(WORK ITEM):
If a line below contains the string "zwischen", return that line.

Data extracted from a collection:
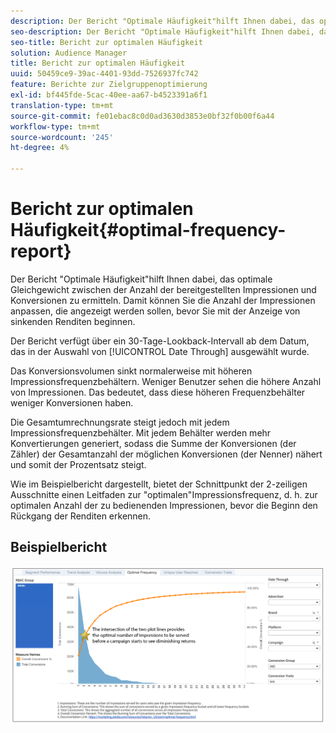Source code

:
 ```yaml
---
description: Der Bericht "Optimale Häufigkeit"hilft Ihnen dabei, das optimale Gleichgewicht zwischen der Anzahl der bereitgestellten Impressionen und Konversionen zu ermitteln. Damit können Sie die Anzahl der Impressionen anpassen, die angezeigt werden sollen, bevor Sie mit der Anzeige von sinkenden Renditen beginnen.
seo-description: Der Bericht "Optimale Häufigkeit"hilft Ihnen dabei, das optimale Gleichgewicht zwischen der Anzahl der bereitgestellten Impressionen und Konversionen zu ermitteln. Damit können Sie die Anzahl der Impressionen anpassen, die angezeigt werden sollen, bevor Sie mit der Anzeige von sinkenden Renditen beginnen.
seo-title: Bericht zur optimalen Häufigkeit
solution: Audience Manager
title: Bericht zur optimalen Häufigkeit
uuid: 50459ce9-39ac-4401-93dd-7526937fc742
feature: Berichte zur Zielgruppenoptimierung
exl-id: bf445fde-5cac-40ee-aa67-b4523391a6f1
translation-type: tm+mt
source-git-commit: fe01ebac8c0d0ad3630d3853e0bf32f0b00f6a44
workflow-type: tm+mt
source-wordcount: '245'
ht-degree: 4%

---
```


# Bericht zur optimalen Häufigkeit{#optimal-frequency-report}

Der Bericht &quot;Optimale Häufigkeit&quot;hilft Ihnen dabei, das optimale Gleichgewicht zwischen der Anzahl der bereitgestellten Impressionen und Konversionen zu ermitteln. Damit können Sie die Anzahl der Impressionen anpassen, die angezeigt werden sollen, bevor Sie mit der Anzeige von sinkenden Renditen beginnen.

Der Bericht verfügt über ein 30-Tage-Lookback-Intervall ab dem Datum, das in der Auswahl von [!UICONTROL Date Through] ausgewählt wurde.

Das Konversionsvolumen sinkt normalerweise mit höheren Impressionsfrequenzbehältern. Weniger Benutzer sehen die höhere Anzahl von Impressionen. Das bedeutet, dass diese höheren Frequenzbehälter weniger Konversionen haben.

Die Gesamtumrechnungsrate steigt jedoch mit jedem Impressionsfrequenzbehälter. Mit jedem Behälter werden mehr Konvertierungen generiert, sodass die Summe der Konversionen (der Zähler) der Gesamtanzahl der möglichen Konversionen (der Nenner) nähert und somit der Prozentsatz steigt.

Wie im Beispielbericht dargestellt, bietet der Schnittpunkt der 2-zeiligen Ausschnitte einen Leitfaden zur &quot;optimalen&quot;Impressionsfrequenz, d. h. zur optimalen Anzahl der zu bedienenden Impressionen, bevor die Beginn den Rückgang der Renditen erkennen.

## Beispielbericht

![optimale Frequenz](assets/optimal-frequency2.png)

(TASK RESPONSE):
description: Der Bericht "Optimale Häufigkeit"hilft Ihnen dabei, das optimale Gleichgewicht zwischen der Anzahl der bereitgestellten Impressionen und Konversionen zu ermitteln. Damit können Sie die Anzahl der Impressionen anpassen, die angezeigt werden sollen, bevor Sie mit der Anzeige von sinkenden Renditen beginnen.
seo-description: Der Bericht "Optimale Häufigkeit"hilft Ihnen dabei, das optimale Gleichgewicht zwischen der Anzahl der bereitgestellten Impressionen und Konversionen zu ermitteln. Damit können Sie die Anzahl der Impressionen anpassen, die angezeigt werden sollen, bevor Sie mit der Anzeige von sinkenden Renditen beginnen.
Der Bericht &quot;Optimale Häufigkeit&quot;hilft Ihnen dabei, das optimale Gleichgewicht zwischen der Anzahl der bereitgestellten Impressionen und Konversionen zu ermitteln. Damit können Sie die Anzahl der Impressionen anpassen, die angezeigt werden sollen, bevor Sie mit der Anzeige von sinkenden Renditen beginnen.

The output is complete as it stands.